Devrim karşıtlığı bize benzeyen hiçbir ülkede olmadığı kadar yol aldı. Bu yeni bir savaş yöntemidir. AKP’nin akıl birikimi böylesi karmaşık bir projeyi yüretecek olgunlukta değildir. Küresel emperyalizm BOP çevriminde olan diğer ülkelerde uyguladıkları soğuk savaş yöntemlerini Türkiye’de gerçekleştiremedikleri için Türkiye’nin temel kaleleri LAİK CUMHURİYET – ERKLER AYRILIĞI – YARGI BAĞIMSIZLIĞI – VATANSEVER ORDU ABD/AB/İSRAİL/FETÖ/AKP beşlisinin işbirliğiyle önce çelmelenmiş sonra da üzülerek yazıyorum ki; diz çöktürülmüştür. Türkiye yeni savaş yöntemleriyle topsuz, tüfeksiz işgale açılmıştır.

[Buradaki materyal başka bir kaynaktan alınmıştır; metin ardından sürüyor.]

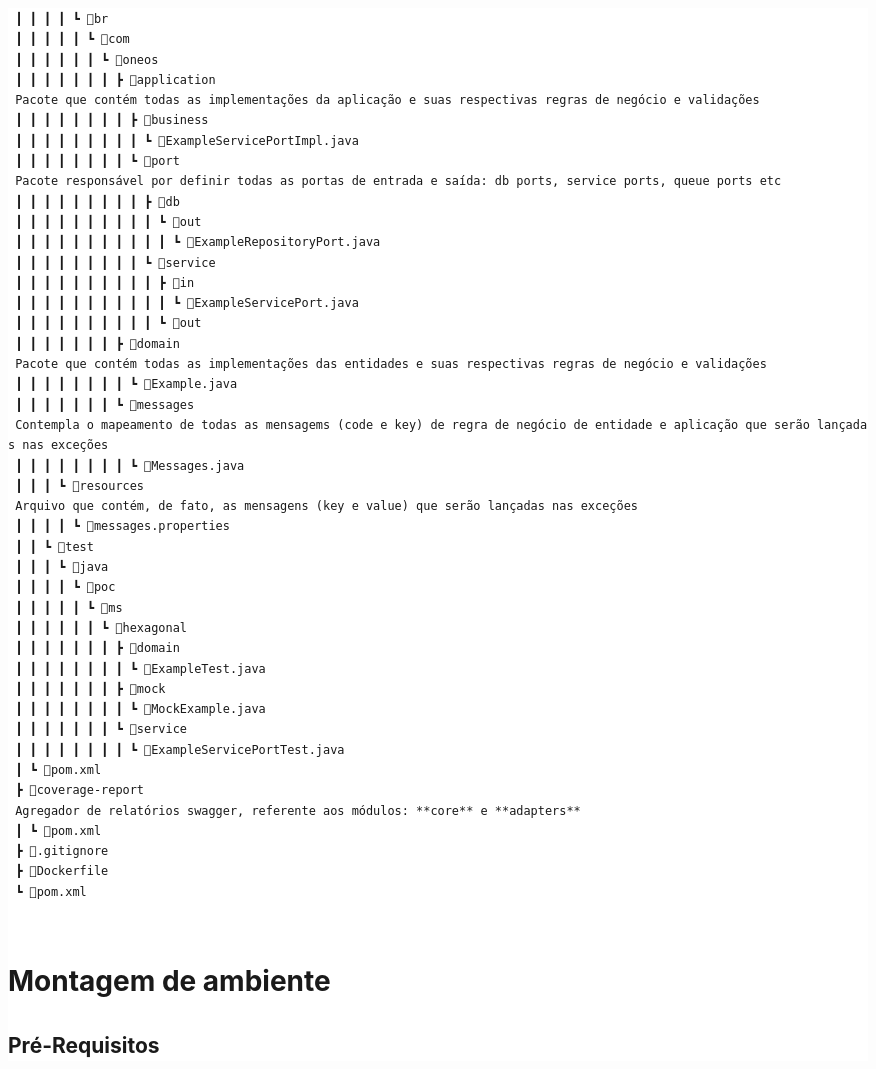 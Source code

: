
 ```
 ┃ ┃ ┃ ┃ ┗ 📂br
 ┃ ┃ ┃ ┃ ┃ ┗ 📂com
 ┃ ┃ ┃ ┃ ┃ ┃ ┗ 📂oneos
 ┃ ┃ ┃ ┃ ┃ ┃ ┃ ┣ 📂application
 Pacote que contém todas as implementações da aplicação e suas respectivas regras de negócio e validações
 ┃ ┃ ┃ ┃ ┃ ┃ ┃ ┃ ┣ 📂business
 ┃ ┃ ┃ ┃ ┃ ┃ ┃ ┃ ┃ ┗ 📜ExampleServicePortImpl.java
 ┃ ┃ ┃ ┃ ┃ ┃ ┃ ┃ ┗ 📂port
 Pacote responsável por definir todas as portas de entrada e saída: db ports, service ports, queue ports etc
 ┃ ┃ ┃ ┃ ┃ ┃ ┃ ┃ ┃ ┣ 📂db
 ┃ ┃ ┃ ┃ ┃ ┃ ┃ ┃ ┃ ┃ ┗ 📂out
 ┃ ┃ ┃ ┃ ┃ ┃ ┃ ┃ ┃ ┃ ┃ ┗ 📜ExampleRepositoryPort.java
 ┃ ┃ ┃ ┃ ┃ ┃ ┃ ┃ ┃ ┗ 📂service
 ┃ ┃ ┃ ┃ ┃ ┃ ┃ ┃ ┃ ┃ ┣ 📂in
 ┃ ┃ ┃ ┃ ┃ ┃ ┃ ┃ ┃ ┃ ┃ ┗ 📜ExampleServicePort.java
 ┃ ┃ ┃ ┃ ┃ ┃ ┃ ┃ ┃ ┃ ┗ 📂out
 ┃ ┃ ┃ ┃ ┃ ┃ ┃ ┣ 📂domain
 Pacote que contém todas as implementações das entidades e suas respectivas regras de negócio e validações
 ┃ ┃ ┃ ┃ ┃ ┃ ┃ ┃ ┗ 📜Example.java
 ┃ ┃ ┃ ┃ ┃ ┃ ┃ ┗ 📂messages
 Contempla o mapeamento de todas as mensagems (code e key) de regra de negócio de entidade e aplicação que serão lançadas nas exceções
 ┃ ┃ ┃ ┃ ┃ ┃ ┃ ┃ ┗ 📜Messages.java
 ┃ ┃ ┃ ┗ 📂resources
 Arquivo que contém, de fato, as mensagens (key e value) que serão lançadas nas exceções
 ┃ ┃ ┃ ┃ ┗ 📜messages.properties
 ┃ ┃ ┗ 📂test
 ┃ ┃ ┃ ┗ 📂java
 ┃ ┃ ┃ ┃ ┗ 📂poc
 ┃ ┃ ┃ ┃ ┃ ┗ 📂ms
 ┃ ┃ ┃ ┃ ┃ ┃ ┗ 📂hexagonal
 ┃ ┃ ┃ ┃ ┃ ┃ ┃ ┣ 📂domain
 ┃ ┃ ┃ ┃ ┃ ┃ ┃ ┃ ┗ 📜ExampleTest.java
 ┃ ┃ ┃ ┃ ┃ ┃ ┃ ┣ 📂mock
 ┃ ┃ ┃ ┃ ┃ ┃ ┃ ┃ ┗ 📜MockExample.java
 ┃ ┃ ┃ ┃ ┃ ┃ ┃ ┗ 📂service
 ┃ ┃ ┃ ┃ ┃ ┃ ┃ ┃ ┗ 📜ExampleServicePortTest.java
 ┃ ┗ 📜pom.xml
 ┣ 📂coverage-report
 Agregador de relatórios swagger, referente aos módulos: **core** e **adapters**
 ┃ ┗ 📜pom.xml
 ┣ 📜.gitignore
 ┣ 📜Dockerfile
 ┗ 📜pom.xml
 
```

# Montagem de ambiente
## Pré-Requisitos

Cumhuriyetin kuruluşundan buyana hiç bir hükümet AKP kadar işbirlikçi ve taşaron olmamıştır. Baronlar 85 sene sonra buldukları bu işbirlikçilerle Devletimizin çalışma sistemini bozmuşlardır. TSK’nın en değerli komutanlarını tasfiye ederek Türkiye Cumhuriyetinin bekası olan TSK güçsüzleştirilerek siyasallaştırılmıştır. Terfilerde liyakat yerine itaatkar ve emirleri sorgulamadan yapan, hiyerarşisi bozulmuş bir ordu yaratılmıştır. Kapatılan askeri okulların acısını, yeni nesiller iş başına geldiğinde yaşayacağız. Askeri darbeleri hiç bir şekilde onaylamam fakat darbelerin neden yapıldığı gerçeklerini de gözden kaçırmamak gerektir. Liyakatsiz, muhteris, devlet yönetmekten aciz olanların iş başına geldiği ülkemizde, bu kişilerin devlet adamlığı vasfı taşımamasından TSK darbe yapsa da yönetimi tekrar sivillere teslim etmiştir.
Aslında en büyük SİVİL DARBE kaybettiği seçimleri hile ile kazanan, OHAL durumunda anayasayı değiştirenparlamentoyu askıya alan, meclisi işlevsizleştiren, Dünyada emsali olmayan, gece aklına geleni gündüz yasalaştırabilen , muhalifleri gizli tanıklarla hapse attıran, otokratik bir başkanın, demokrasiye geri dönen askeri darbeden misli misli kötü olduğunu hepimiz biliyoruz. Bu güce erişenlerin işbaşına demokratik seçimlerle geldiğini fakat seçimle gitmediklerini, trajediler yaşandığını da biliyoruz.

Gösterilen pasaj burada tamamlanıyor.